This story appeared on Network World at

This story appeared on Network World at
http://www.networkworld.com/columnists/2009/071609bradner.html

Guessable SSNs -- but is that the real problem?

The fact that Social Security numbers are guessable is big news but the real problem has been known for a long time

'Net Insider By Scott Bradner , Network World , 07/16/2009

Researchers at Carnegie Mellon University report that they can sometimes guess a person's Social Security number and the press goes nuts. This is actually a good thing (the press going nuts that is).

Maybe, though not likely, the chaotic din will result in rules being changed to actually protect us from SSN-based identity theft attacks.

The research is solid, but not all that surprising for many in the security community.

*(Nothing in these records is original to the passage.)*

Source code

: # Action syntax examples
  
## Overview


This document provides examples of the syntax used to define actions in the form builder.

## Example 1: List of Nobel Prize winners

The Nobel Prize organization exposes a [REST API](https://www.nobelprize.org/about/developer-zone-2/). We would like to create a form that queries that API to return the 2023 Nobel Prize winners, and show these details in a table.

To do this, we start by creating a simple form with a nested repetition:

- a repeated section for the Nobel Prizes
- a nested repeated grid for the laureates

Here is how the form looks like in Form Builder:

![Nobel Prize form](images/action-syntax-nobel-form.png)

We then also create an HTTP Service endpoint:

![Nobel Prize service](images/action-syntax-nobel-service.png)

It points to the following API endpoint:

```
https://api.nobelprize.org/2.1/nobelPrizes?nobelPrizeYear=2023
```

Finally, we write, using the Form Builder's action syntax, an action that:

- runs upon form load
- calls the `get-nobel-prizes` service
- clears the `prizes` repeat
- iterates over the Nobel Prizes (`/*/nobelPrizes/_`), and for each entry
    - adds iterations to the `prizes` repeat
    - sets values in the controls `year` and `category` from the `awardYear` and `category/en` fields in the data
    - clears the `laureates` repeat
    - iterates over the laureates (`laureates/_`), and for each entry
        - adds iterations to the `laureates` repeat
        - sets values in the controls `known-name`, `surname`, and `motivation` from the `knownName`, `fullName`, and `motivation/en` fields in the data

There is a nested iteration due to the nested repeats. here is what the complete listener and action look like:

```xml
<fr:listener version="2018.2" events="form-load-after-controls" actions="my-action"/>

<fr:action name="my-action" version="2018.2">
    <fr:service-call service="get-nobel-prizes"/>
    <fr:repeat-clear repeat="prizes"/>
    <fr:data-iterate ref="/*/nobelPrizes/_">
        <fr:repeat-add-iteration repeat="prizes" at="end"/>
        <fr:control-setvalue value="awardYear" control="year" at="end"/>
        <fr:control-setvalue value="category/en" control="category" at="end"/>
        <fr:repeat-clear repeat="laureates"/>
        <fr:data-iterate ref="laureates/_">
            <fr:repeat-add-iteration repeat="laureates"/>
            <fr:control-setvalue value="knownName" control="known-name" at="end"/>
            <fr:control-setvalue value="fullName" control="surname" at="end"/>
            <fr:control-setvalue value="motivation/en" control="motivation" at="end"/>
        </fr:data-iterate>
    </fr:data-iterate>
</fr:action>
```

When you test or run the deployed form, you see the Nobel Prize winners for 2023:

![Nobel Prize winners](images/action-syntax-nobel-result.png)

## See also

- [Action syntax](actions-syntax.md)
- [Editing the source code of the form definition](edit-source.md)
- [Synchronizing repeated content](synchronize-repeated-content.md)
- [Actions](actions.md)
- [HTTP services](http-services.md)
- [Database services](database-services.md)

It turns out that the Social Security Administration has gone about the business of assigning SSNs in a way that is only ideal for the original purpose of the SSN -- an unimportant taxpayer identifier. The Social Security Administration could have been randomly assigning SSNs, as many people assumed, but they have not. Instead, SSNs have been assigned according to a too rigid formula resulting in you getting assigned a guessable SSN as long as someone knows when and where you were born. The level of guessability depends mostly on the population of the state you were born in and when you were born.

Guessability is highest for people born in states with smaller populations between 1989 and about 2003 but is not zero for others.

In two ways this research would not have succeeded without the help of the U.S. government. First, National Science Foundation and Army Research Office grants supported the researchers and, second, a U.S. government document meant to reduce credit card fraud provided key data in a way that will facilitate ID theft.

The U.S. government published a macabre-named "Death Master File" that contains information about people who have died. In particular it contains the name, dates of birth and death, zip code of last residence and SSN of a whole lot of dead people. This is much more info than needed for the stated purpose -- telling banks what SSNs belong to dead people (all it would need is a list of SSNs to do that). The extra info is useful to genealogists but also to people who want to guess your SSN. See the paper for the details.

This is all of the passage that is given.